Task item –
Repeat the lines below exactly as written, please, from the line with "- Customise /" to the line with "With the timer started", both lines included, and no others.

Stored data
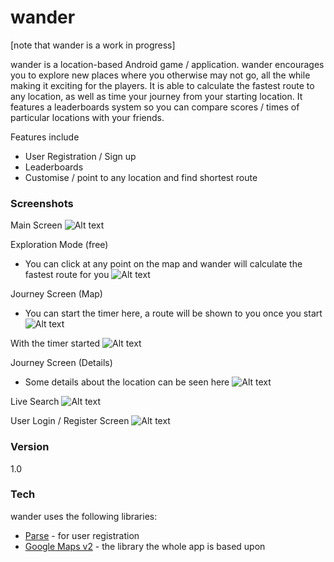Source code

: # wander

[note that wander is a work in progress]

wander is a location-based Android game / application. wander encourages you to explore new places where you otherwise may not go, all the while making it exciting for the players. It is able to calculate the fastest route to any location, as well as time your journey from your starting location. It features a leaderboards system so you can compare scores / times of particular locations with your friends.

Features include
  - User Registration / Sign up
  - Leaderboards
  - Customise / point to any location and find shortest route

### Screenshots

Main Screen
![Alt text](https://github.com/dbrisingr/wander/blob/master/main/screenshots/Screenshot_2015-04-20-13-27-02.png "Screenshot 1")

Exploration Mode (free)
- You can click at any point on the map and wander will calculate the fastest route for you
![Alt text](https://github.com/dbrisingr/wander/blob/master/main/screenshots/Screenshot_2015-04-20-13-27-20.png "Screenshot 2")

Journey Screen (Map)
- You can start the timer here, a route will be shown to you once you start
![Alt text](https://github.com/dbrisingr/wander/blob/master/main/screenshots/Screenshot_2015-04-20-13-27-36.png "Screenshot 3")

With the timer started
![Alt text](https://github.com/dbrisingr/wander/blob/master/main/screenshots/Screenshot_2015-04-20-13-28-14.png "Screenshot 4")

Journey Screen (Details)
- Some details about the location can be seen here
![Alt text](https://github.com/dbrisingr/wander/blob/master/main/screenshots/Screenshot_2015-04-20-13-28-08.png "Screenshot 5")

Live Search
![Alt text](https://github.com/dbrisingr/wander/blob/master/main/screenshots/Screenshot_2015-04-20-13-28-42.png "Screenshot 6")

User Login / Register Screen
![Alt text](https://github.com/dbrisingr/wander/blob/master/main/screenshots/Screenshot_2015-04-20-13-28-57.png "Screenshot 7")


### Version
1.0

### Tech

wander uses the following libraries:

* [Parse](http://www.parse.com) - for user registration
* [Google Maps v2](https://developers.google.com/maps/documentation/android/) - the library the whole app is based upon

Answer to the problem –
  - Customise / point to any location and find shortest route

### Screenshots

Main Screen
![Alt text](https://github.com/dbrisingr/wander/blob/master/main/screenshots/Screenshot_2015-04-20-13-27-02.png "Screenshot 1")

Exploration Mode (free)
- You can click at any point on the map and wander will calculate the fastest route for you
![Alt text](https://github.com/dbrisingr/wander/blob/master/main/screenshots/Screenshot_2015-04-20-13-27-20.png "Screenshot 2")

Journey Screen (Map)
- You can start the timer here, a route will be shown to you once you start
![Alt text](https://github.com/dbrisingr/wander/blob/master/main/screenshots/Screenshot_2015-04-20-13-27-36.png "Screenshot 3")

With the timer started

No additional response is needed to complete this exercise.